EXCERPTED DATA
········
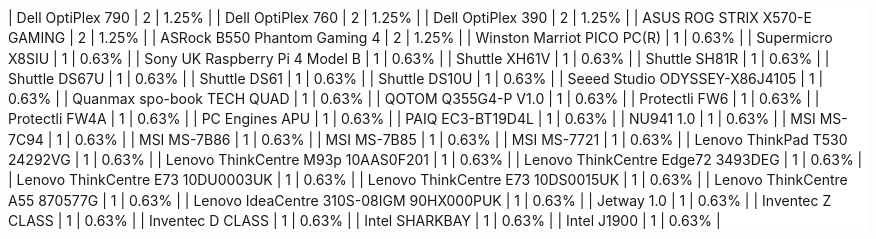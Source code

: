 | Dell OptiPlex 790                       | 2        | 1.25%   |
| Dell OptiPlex 760                       | 2        | 1.25%   |
| Dell OptiPlex 390                       | 2        | 1.25%   |
| ASUS ROG STRIX X570-E GAMING            | 2        | 1.25%   |
| ASRock B550 Phantom Gaming 4            | 2        | 1.25%   |
| Winston Marriot PICO PC(R)              | 1        | 0.63%   |
| Supermicro X8SIU                        | 1        | 0.63%   |
| Sony UK Raspberry Pi 4 Model B          | 1        | 0.63%   |
| Shuttle XH61V                           | 1        | 0.63%   |
| Shuttle SH81R                           | 1        | 0.63%   |
| Shuttle DS67U                           | 1        | 0.63%   |
| Shuttle DS61                            | 1        | 0.63%   |
| Shuttle DS10U                           | 1        | 0.63%   |
| Seeed Studio ODYSSEY-X86J4105           | 1        | 0.63%   |
| Quanmax spo-book TECH QUAD              | 1        | 0.63%   |
| QOTOM Q355G4-P V1.0                     | 1        | 0.63%   |
| Protectli FW6                           | 1        | 0.63%   |
| Protectli FW4A                          | 1        | 0.63%   |
| PC Engines APU                          | 1        | 0.63%   |
| PAIQ EC3-BT19D4L                        | 1        | 0.63%   |
| NU941 1.0                               | 1        | 0.63%   |
| MSI MS-7C94                             | 1        | 0.63%   |
| MSI MS-7B86                             | 1        | 0.63%   |
| MSI MS-7B85                             | 1        | 0.63%   |
| MSI MS-7721                             | 1        | 0.63%   |
| Lenovo ThinkPad T530 24292VG            | 1        | 0.63%   |
| Lenovo ThinkCentre M93p 10AAS0F201      | 1        | 0.63%   |
| Lenovo ThinkCentre Edge72 3493DEG       | 1        | 0.63%   |
| Lenovo ThinkCentre E73 10DU0003UK       | 1        | 0.63%   |
| Lenovo ThinkCentre E73 10DS0015UK       | 1        | 0.63%   |
| Lenovo ThinkCentre A55 870577G          | 1        | 0.63%   |
| Lenovo IdeaCentre 310S-08IGM 90HX000PUK | 1        | 0.63%   |
| Jetway 1.0                              | 1        | 0.63%   |
| Inventec Z CLASS                        | 1        | 0.63%   |
| Inventec D CLASS                        | 1        | 0.63%   |
| Intel SHARKBAY                          | 1        | 0.63%   |
| Intel J1900                             | 1        | 0.63%   |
········
YOUR INSTRUCTIONS
All entries above must be duplicated exactly; please omit any picture they hold.

TASK SOLUTION
Source code

: | Dell OptiPlex 790                       | 2        | 1.25%   |
| Dell OptiPlex 760                       | 2        | 1.25%   |
| Dell OptiPlex 390                       | 2        | 1.25%   |
| ASUS ROG STRIX X570-E GAMING            | 2        | 1.25%   |
| ASRock B550 Phantom Gaming 4            | 2        | 1.25%   |
| Winston Marriot PICO PC(R)              | 1        | 0.63%   |
| Supermicro X8SIU                        | 1        | 0.63%   |
| Sony UK Raspberry Pi 4 Model B          | 1        | 0.63%   |
| Shuttle XH61V                           | 1        | 0.63%   |
| Shuttle SH81R                           | 1        | 0.63%   |
| Shuttle DS67U                           | 1        | 0.63%   |
| Shuttle DS61                            | 1        | 0.63%   |
| Shuttle DS10U                           | 1        | 0.63%   |
| Seeed Studio ODYSSEY-X86J4105           | 1        | 0.63%   |
| Quanmax spo-book TECH QUAD              | 1        | 0.63%   |
| QOTOM Q355G4-P V1.0                     | 1        | 0.63%   |
| Protectli FW6                           | 1        | 0.63%   |
| Protectli FW4A                          | 1        | 0.63%   |
| PC Engines APU                          | 1        | 0.63%   |
| PAIQ EC3-BT19D4L                        | 1        | 0.63%   |
| NU941 1.0                               | 1        | 0.63%   |
| MSI MS-7C94                             | 1        | 0.63%   |
| MSI MS-7B86                             | 1        | 0.63%   |
| MSI MS-7B85                             | 1        | 0.63%   |
| MSI MS-7721                             | 1        | 0.63%   |
| Lenovo ThinkPad T530 24292VG            | 1        | 0.63%   |
| Lenovo ThinkCentre M93p 10AAS0F201      | 1        | 0.63%   |
| Lenovo ThinkCentre Edge72 3493DEG       | 1        | 0.63%   |
| Lenovo ThinkCentre E73 10DU0003UK       | 1        | 0.63%   |
| Lenovo ThinkCentre E73 10DS0015UK       | 1        | 0.63%   |
| Lenovo ThinkCentre A55 870577G          | 1        | 0.63%   |
| Lenovo IdeaCentre 310S-08IGM 90HX000PUK | 1        | 0.63%   |
| Jetway 1.0                              | 1        | 0.63%   |
| Inventec Z CLASS                        | 1        | 0.63%   |
| Inventec D CLASS                        | 1        | 0.63%   |
| Intel SHARKBAY                          | 1        | 0.63%   |
| Intel J1900                             | 1        | 0.63%   |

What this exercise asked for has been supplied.